Hacker News new | ask | show | jobs
by avianlyric 911 days ago
> Making the filesystem, implemented from first principles to handle the second style of interaction, actually be implemented in terms of the first under the hood, is a source of needless complexity and bugs. And it was here, too.

Aren’t all modern file systems implemented as a tree of discontinuous regions? That’s the whole reason block allocators exist, why file fragmentation is a thing (and defragmentation processes).

How could you reasonably expect to implement a filesystem that under hood only operates with continuous blocks disk space? It would require the filesystem to have prior knowledge of the size of all the files that going to be written, so it can pre-allocate the continuous sections. Or the second writing a file resulted in that file exceeding the length of the continuous empty section of disk, future writes would have to pause until the filesystem had finished copying the entire file to a new region with more space.

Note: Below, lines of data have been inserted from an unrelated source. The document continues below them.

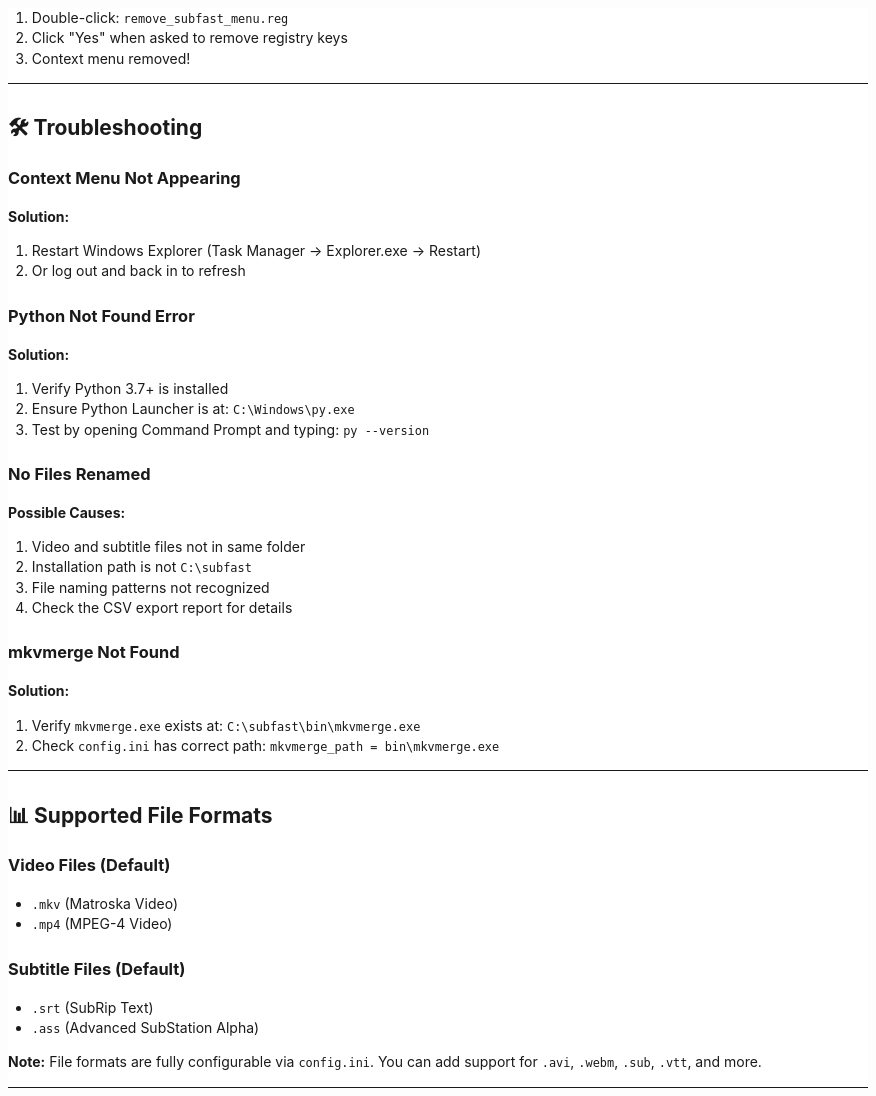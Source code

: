 1. Double-click: `remove_subfast_menu.reg`
2. Click "Yes" when asked to remove registry keys
3. Context menu removed!

---

## 🛠️ Troubleshooting

### Context Menu Not Appearing

**Solution:**
1. Restart Windows Explorer (Task Manager → Explorer.exe → Restart)
2. Or log out and back in to refresh

### Python Not Found Error

**Solution:**
1. Verify Python 3.7+ is installed
2. Ensure Python Launcher is at: `C:\Windows\py.exe`
3. Test by opening Command Prompt and typing: `py --version`

### No Files Renamed

**Possible Causes:**
1. Video and subtitle files not in same folder
2. Installation path is not `C:\subfast`
3. File naming patterns not recognized
4. Check the CSV export report for details

### mkvmerge Not Found

**Solution:**
1. Verify `mkvmerge.exe` exists at: `C:\subfast\bin\mkvmerge.exe`
2. Check `config.ini` has correct path: `mkvmerge_path = bin\mkvmerge.exe`

---

## 📊 Supported File Formats

### Video Files (Default)
- `.mkv` (Matroska Video)
- `.mp4` (MPEG-4 Video)

### Subtitle Files (Default)
- `.srt` (SubRip Text)
- `.ass` (Advanced SubStation Alpha)

**Note:** File formats are fully configurable via `config.ini`. You can add support for `.avi`, `.webm`, `.sub`, `.vtt`, and more.

---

With ZFS its heavy dependence on tree structures of discontinuous address regions is what enables all of its desirable feature. To say the complexity is needless is to implicitly say ZFS itself is pointless.

2 comments

The issue is that pretty much all other filesystems at least on Linux, are effectively implemented as swap filesystem drivers with some hierarchical structure on top, because that's the interface pushed by Linux at kernel level.

In userland, we tend to think of streams of bytes, as provided by original Unix and as all the docs teach us to treat them - that read(), write() are the primitives and they do byte-aligned reads and writes.

Except the actual Linux VFS has, as its core primitive, mmap() + pagein/pageout mechanism, with read() and write() being simulated over the pagecache which treats the files as mmap()ed memory regions. It's how IO caching is done on Linux, and it's source of various issues for ZFS and people using different architectures because for a long time (changed quite recently, afaik) Linux VFS only supported page-sized or smaller filesystem blocks. Which is a bit of a problem if you're a filesystem like ZFS where the file block can go from 512b to 4MB (or more) in the same dataset, or VMFS which uses 1MB blocks.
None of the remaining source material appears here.